INI: cambio de objetivos
La sustitución en la cabeza del INI, la más importante empresa de España, y el discurso del ministro de Industria en la toma de posesión del nuevo presidente, suponen un cambio en los objetivos que el Gobierno asigna al poderoso holding estatal.En los últimos años, a pesar de algunas operaciones de las llamadas políticas e inevitables -Barreras, Alvarez-, el criterio de rentabilidad y de gestión empresarial ha presidido las intervenciones de los rectores del INI y de sus ministros respectivos.

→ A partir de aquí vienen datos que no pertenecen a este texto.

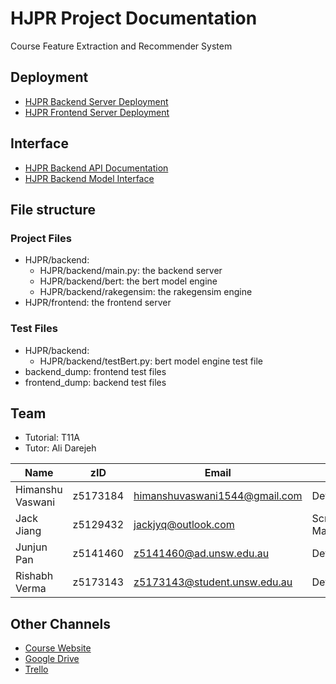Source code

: # HJPR Project Documentation

Course Feature Extraction and Recommender System

## Deployment

- [HJPR Backend Server Deployment](./documentation/backend_deploy.md)
- [HJPR Frontend Server Deployment](./documentation/frontend_deploy.md)

## Interface

- [HJPR Backend API Documentation](./documentation/backend_api.md)
- [HJPR Backend Model Interface](./documentation/model_interface.md)

## File structure

### Project Files

- HJPR/backend:
  - HJPR/backend/main.py: the backend server
  - HJPR/backend/bert: the bert model engine
  - HJPR/backend/rakegensim: the rakegensim engine
- HJPR/frontend: the frontend server

### Test Files

- HJPR/backend:
  - HJPR/backend/testBert.py: bert model engine test file
- backend_dump: frontend test files
- frontend_dump: backend test files

## Team

- Tutorial: T11A
- Tutor: Ali Darejeh

| **Name**         | **zID**  | **Email**                     | **Role**               |
| ---------------- | -------- | ----------------------------- | ---------------------- |
| Himanshu Vaswani | z5173184 | himanshuvaswani1544@gmail.com | Developer              |
| Jack Jiang       | z5129432 | jackjyq@outlook.com           | Scrum Master/Developer |
| Junjun Pan       | z5141460 | z5141460@ad.unsw.edu.au       | Developer              |
| Rishabh Verma    | z5173143 | z5173143@student.unsw.edu.au  | Developer              |

## Other Channels

- [Course Website](https://webcms3.cse.unsw.edu.au/COMP9900/19T2/)
- [Google Drive](https://drive.google.com/drive/folders/17uxR4HrlkMTmWBHJNuZqe2dFg7krcCz2?usp=sharing)
- [Trello](https://trello.com/b/An48d5C7/hjpr)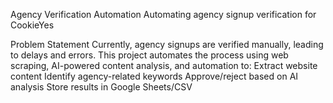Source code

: Agency Verification Automation
Automating agency signup verification for CookieYes

Problem Statement
Currently, agency signups are verified manually, leading to delays and errors. This project automates the process using web scraping, AI-powered content analysis, and automation to:
Extract website content
Identify agency-related keywords
Approve/reject based on AI analysis
Store results in Google Sheets/CSV
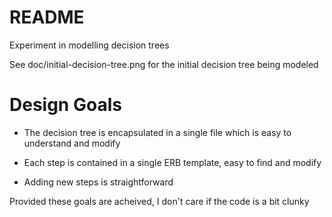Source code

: # README

Experiment in modelling decision trees

See doc/initial-decision-tree.png for the initial decision tree being modeled

# Design Goals

* The decision tree is encapsulated in a single file which is easy to understand and modify

* Each step is contained in a single ERB template, easy to find and modify

* Adding new steps is straightforward

Provided these goals are acheived, I don't care if the code is a bit clunky
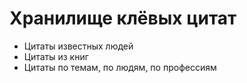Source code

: Хранилище клёвых цитат
=========


* Цитаты известных людей
* Цитаты из книг
* Цитаты по темам, по людям, по профессиям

Ahora se ha modificado este objetivo y como dijo el señor Perez Bricio ayer, se trata no ya de «reestructurar y rentabilizar», sino de «objetivos sociales, de crear e innovar inversiones productivas, e impulsar a la iniciativa privada».
El INI representa un 10% del producto industrial bruto nacional, sus inversiones totales suponen unos 600.000 millones de pesetas, mantiene participaciones en más de sesenta empresas de sectores clave, pierde importantes cantidades de dinero, necesariamente en algunos casos (Hunosa) y no tanto en otros (Ensidesa, Enosa).
El Gobierno pretende ahora que el INI encabece el proceso reactivador, invierta por delante del sector privado, y cree puestos de trabajo y actividad industrial, pero todo esto tiene un coste real que tendrá que pagarse antes o después. Al objetivo básico de invertir habrá que añadir el del dónde, cuándo por qué y qué. Esperamos que la dirección del Instituto, ministro de Industria, presidente, etcétera, responda a esos interrogantes y explique al país en la línea señalada por el señor Giménez Torres en su discurso -«control efectivo y democrático..., transparencia y eficacia»- cómo piensan materializar los nuevos objetivos.